Three hikers have made a mountain out of an old Welsh hill.
Great Britain's national mapping agency said Friday it would reclassify one of Wales' peaks after three walkers conducted their own survey of what was had been considered just a very high hill.
Ordnance Survey had listed Mynydd Graig Goch in Snowdonia as 1,998 feet (608.99 meters) high, just short of the required 2,000 feet (609.6 meters) needed for mountain status.
But walkers John Barnard, Myrddyn Phillips and Graham Jackson thought Mynydd Graig Goch was more than just a hill.
They borrowed surveying equipment from Leica Geosystems, a Swiss company that makes satellite positioning technology, and spent a day taking the 7,000 readings necessary to complete a survey.
They measured Mynydd Graig Goch at 2,000.5 feet (609.75 meters), making it a mountain with a good 6 inches (15.24 centimeters) to spare.

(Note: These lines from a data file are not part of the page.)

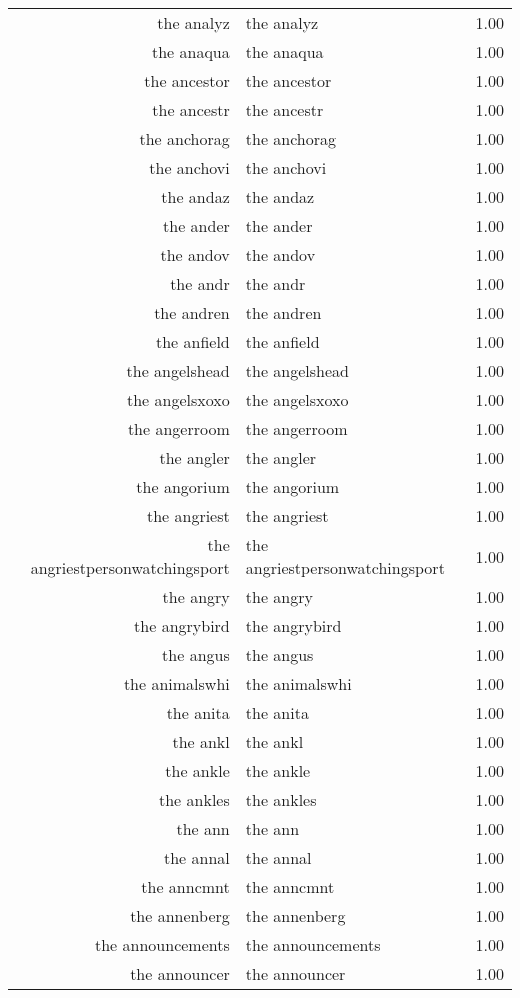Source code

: \begin{table}[ht]
\begin{tabular}{rlr}
  the analyz & the analyz & 1.00 \\ 
  the anaqua & the anaqua & 1.00 \\ 
  the ancestor & the ancestor & 1.00 \\ 
  the ancestr & the ancestr & 1.00 \\ 
  the anchorag & the anchorag & 1.00 \\ 
  the anchovi & the anchovi & 1.00 \\ 
  the andaz & the andaz & 1.00 \\ 
  the ander & the ander & 1.00 \\ 
  the andov & the andov & 1.00 \\ 
  the andr & the andr & 1.00 \\ 
  the andren & the andren & 1.00 \\ 
  the anfield & the anfield & 1.00 \\ 
  the angelshead & the angelshead & 1.00 \\ 
  the angelsxoxo & the angelsxoxo & 1.00 \\ 
  the angerroom & the angerroom & 1.00 \\ 
  the angler & the angler & 1.00 \\ 
  the angorium & the angorium & 1.00 \\ 
  the angriest & the angriest & 1.00 \\ 
  the angriestpersonwatchingsport & the angriestpersonwatchingsport & 1.00 \\ 
  the angry & the angry & 1.00 \\ 
  the angrybird & the angrybird & 1.00 \\ 
  the angus & the angus & 1.00 \\ 
  the animalswhi & the animalswhi & 1.00 \\ 
  the anita & the anita & 1.00 \\ 
  the ankl & the ankl & 1.00 \\ 
  the ankle & the ankle & 1.00 \\ 
  the ankles & the ankles & 1.00 \\ 
  the ann & the ann & 1.00 \\ 
  the annal & the annal & 1.00 \\ 
  the anncmnt & the anncmnt & 1.00 \\ 
  the annenberg & the annenberg & 1.00 \\ 
  the announcements & the announcements & 1.00 \\ 
  the announcer & the announcer & 1.00 \\ 

\end{tabular}
\end{table}
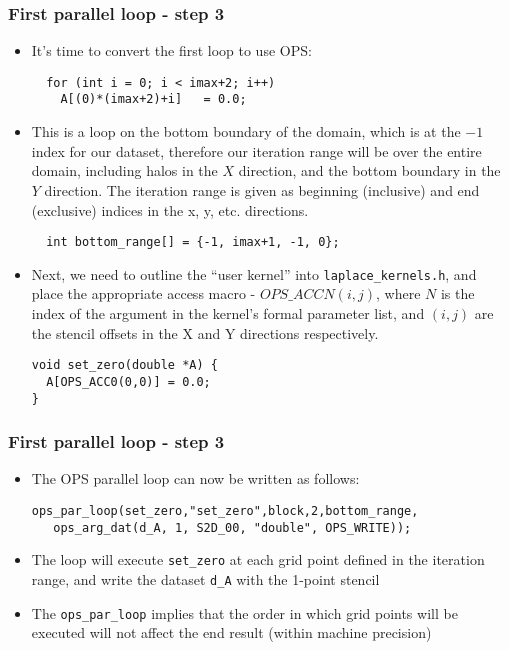 \documentclass{beamer}
\begin{document}
\begin{frame}[fragile]
\frametitle{First parallel loop - step 3}
\begin{itemize}
\item It's time to convert the first loop to use OPS:
\begin{lstlisting}
  for (int i = 0; i < imax+2; i++)
    A[(0)*(imax+2)+i]   = 0.0;
\end{lstlisting}
  \item This is a loop on the bottom boundary of the domain, which is at the $-1$ index for our dataset, therefore our iteration range will be over the entire domain, including halos in the $X$ direction, and the bottom boundary in the $Y$ direction. The iteration range is given as beginning (inclusive) and end (exclusive) indices in the x, y, etc. directions.
  \begin{lstlisting}
  int bottom_range[] = {-1, imax+1, -1, 0};
\end{lstlisting}
\item Next, we need to outline the ``user kernel'' into \texttt{laplace\_kernels.h}, and place the appropriate access macro - $OPS\_ACCN(i,j)$, where $N$ is the index of the argument in the kernel's formal parameter list, and $(i,j)$ are the stencil offsets in the X and Y directions respectively.
\begin{lstlisting}
void set_zero(double *A) {
  A[OPS_ACC0(0,0)] = 0.0;
}
\end{lstlisting}
\end{itemize}
\end{frame}

\begin{frame}[fragile]
\frametitle{First parallel loop - step 3}
\begin{itemize}
\item The OPS parallel loop can now be written as follows:
\begin{lstlisting}
ops_par_loop(set_zero,"set_zero",block,2,bottom_range,
   ops_arg_dat(d_A, 1, S2D_00, "double", OPS_WRITE));
\end{lstlisting}  
  \item The loop will execute \texttt{set\_zero} at each grid point defined in the iteration range, and write the dataset \texttt{d\_A} with the 1-point stencil
  \item The \texttt{ops\_par\_loop} implies that the order in which grid points will be executed will not affect the end result (within machine precision)
\end{itemize}
\end{frame}
\end{document}
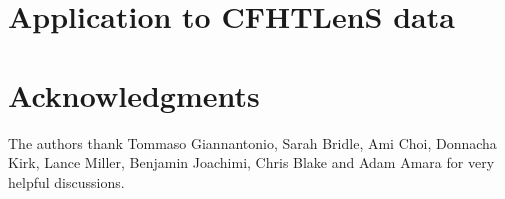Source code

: \documentclass[fleqn,usenatbib]{mnras} %
\begin{document}
\section{Application to CFHTLenS data}
\label{sec:cfhtlens}




\section*{Acknowledgments}

The authors thank Tommaso Giannantonio, Sarah Bridle, Ami Choi, Donnacha Kirk, Lance Miller, Benjamin Joachimi, Chris Blake and Adam Amara for very helpful discussions.



\end{document}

Ordnance Survey was persuaded. In granting the peak mountain status, the agency reversed more than 200 years of mapmaking. New versions of the agency's maps, which will appear online in the next few months, will reflect Mynydd Graig Goch's newly elevated status.
Phillips hopes the reclassification will boost tourism. Wales now has, after all, a new mountain to visit.
"I think it gives people the opportunity to enter new grounds, to visit a new summit," Phillips said. "It's an opportunity to visit Wales. Mynydd Graig Goch is in a stunning area, the best ridge in the whole of Wales."
The official heights of hills and mountains are occasionally changed as more accurate surveying techniques become available. The world's tallest peak, Mount Everest, gained eight meters (26.2 feet) in 2005 after a surveying team corrected calculations made in 1856.
Wales' newest mountain may not be its last. Phillips said he and his colleagues are already planning similar investigations to see if other hills in Wales and Scotland might really be mountains — making them, perhaps, much more mountainous places than had been thought.